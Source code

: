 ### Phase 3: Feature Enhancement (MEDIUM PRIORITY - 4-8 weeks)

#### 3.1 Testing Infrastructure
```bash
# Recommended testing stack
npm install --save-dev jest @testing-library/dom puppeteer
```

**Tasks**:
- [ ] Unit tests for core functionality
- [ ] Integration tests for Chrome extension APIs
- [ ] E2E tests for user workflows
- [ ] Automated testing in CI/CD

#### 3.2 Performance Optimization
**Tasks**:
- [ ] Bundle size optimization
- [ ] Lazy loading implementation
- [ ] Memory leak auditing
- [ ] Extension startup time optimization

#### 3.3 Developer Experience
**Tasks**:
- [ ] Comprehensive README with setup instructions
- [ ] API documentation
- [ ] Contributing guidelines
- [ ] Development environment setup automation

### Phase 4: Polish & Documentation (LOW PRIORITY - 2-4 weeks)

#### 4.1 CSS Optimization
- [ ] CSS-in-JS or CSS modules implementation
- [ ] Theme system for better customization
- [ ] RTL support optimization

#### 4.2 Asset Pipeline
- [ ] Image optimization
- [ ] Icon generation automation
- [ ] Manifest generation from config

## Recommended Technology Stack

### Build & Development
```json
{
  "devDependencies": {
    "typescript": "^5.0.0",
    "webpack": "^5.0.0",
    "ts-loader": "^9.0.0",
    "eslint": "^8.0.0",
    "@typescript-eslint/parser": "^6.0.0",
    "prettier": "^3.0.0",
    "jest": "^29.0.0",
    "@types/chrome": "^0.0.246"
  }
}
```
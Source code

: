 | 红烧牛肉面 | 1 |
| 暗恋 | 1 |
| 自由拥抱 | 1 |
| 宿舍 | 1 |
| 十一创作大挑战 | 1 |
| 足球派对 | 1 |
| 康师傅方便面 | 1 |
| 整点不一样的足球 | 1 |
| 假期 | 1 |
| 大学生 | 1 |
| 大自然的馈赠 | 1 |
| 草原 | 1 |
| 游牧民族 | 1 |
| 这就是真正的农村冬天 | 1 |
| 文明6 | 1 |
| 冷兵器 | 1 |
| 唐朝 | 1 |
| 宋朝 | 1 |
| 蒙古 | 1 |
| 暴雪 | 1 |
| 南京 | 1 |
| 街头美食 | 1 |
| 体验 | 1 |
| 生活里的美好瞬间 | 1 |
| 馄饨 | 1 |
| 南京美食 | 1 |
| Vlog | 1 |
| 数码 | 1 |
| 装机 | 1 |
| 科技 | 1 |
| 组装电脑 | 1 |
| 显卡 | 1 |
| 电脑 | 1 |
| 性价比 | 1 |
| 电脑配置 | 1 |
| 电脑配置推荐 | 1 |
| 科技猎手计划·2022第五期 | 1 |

- - -

**The task:** Retype the listing above without a single difference.

**Finished exercise:**
Source code

: ### Phase 3: Feature Enhancement (MEDIUM PRIORITY - 4-8 weeks)

#### 3.1 Testing Infrastructure
```bash
# Recommended testing stack
npm install --save-dev jest @testing-library/dom puppeteer
```

**Tasks**:
- [ ] Unit tests for core functionality
- [ ] Integration tests for Chrome extension APIs
- [ ] E2E tests for user workflows
- [ ] Automated testing in CI/CD

#### 3.2 Performance Optimization
**Tasks**:
- [ ] Bundle size optimization
- [ ] Lazy loading implementation
- [ ] Memory leak auditing
- [ ] Extension startup time optimization

#### 3.3 Developer Experience
**Tasks**:
- [ ] Comprehensive README with setup instructions
- [ ] API documentation
- [ ] Contributing guidelines
- [ ] Development environment setup automation

### Phase 4: Polish & Documentation (LOW PRIORITY - 2-4 weeks)

#### 4.1 CSS Optimization
- [ ] CSS-in-JS or CSS modules implementation
- [ ] Theme system for better customization
- [ ] RTL support optimization

#### 4.2 Asset Pipeline
- [ ] Image optimization
- [ ] Icon generation automation
- [ ] Manifest generation from config

## Recommended Technology Stack

### Build & Development
```json
{
  "devDependencies": {
    "typescript": "^5.0.0",
    "webpack": "^5.0.0",
    "ts-loader": "^9.0.0",
    "eslint": "^8.0.0",
    "@typescript-eslint/parser": "^6.0.0",
    "prettier": "^3.0.0",
    "jest": "^29.0.0",
    "@types/chrome": "^0.0.246"
  }
}
```
Source code

: | 红烧牛肉面 | 1 |
| 暗恋 | 1 |
| 自由拥抱 | 1 |
| 宿舍 | 1 |
| 十一创作大挑战 | 1 |
| 足球派对 | 1 |
| 康师傅方便面 | 1 |
| 整点不一样的足球 | 1 |
| 假期 | 1 |
| 大学生 | 1 |
| 大自然的馈赠 | 1 |
| 草原 | 1 |
| 游牧民族 | 1 |
| 这就是真正的农村冬天 | 1 |
| 文明6 | 1 |
| 冷兵器 | 1 |
| 唐朝 | 1 |
| 宋朝 | 1 |
| 蒙古 | 1 |
| 暴雪 | 1 |
| 南京 | 1 |
| 街头美食 | 1 |
| 体验 | 1 |
| 生活里的美好瞬间 | 1 |
| 馄饨 | 1 |
| 南京美食 | 1 |
| Vlog | 1 |
| 数码 | 1 |
| 装机 | 1 |
| 科技 | 1 |
| 组装电脑 | 1 |
| 显卡 | 1 |
| 电脑 | 1 |
| 性价比 | 1 |
| 电脑配置 | 1 |
| 电脑配置推荐 | 1 |
| 科技猎手计划·2022第五期 | 1 |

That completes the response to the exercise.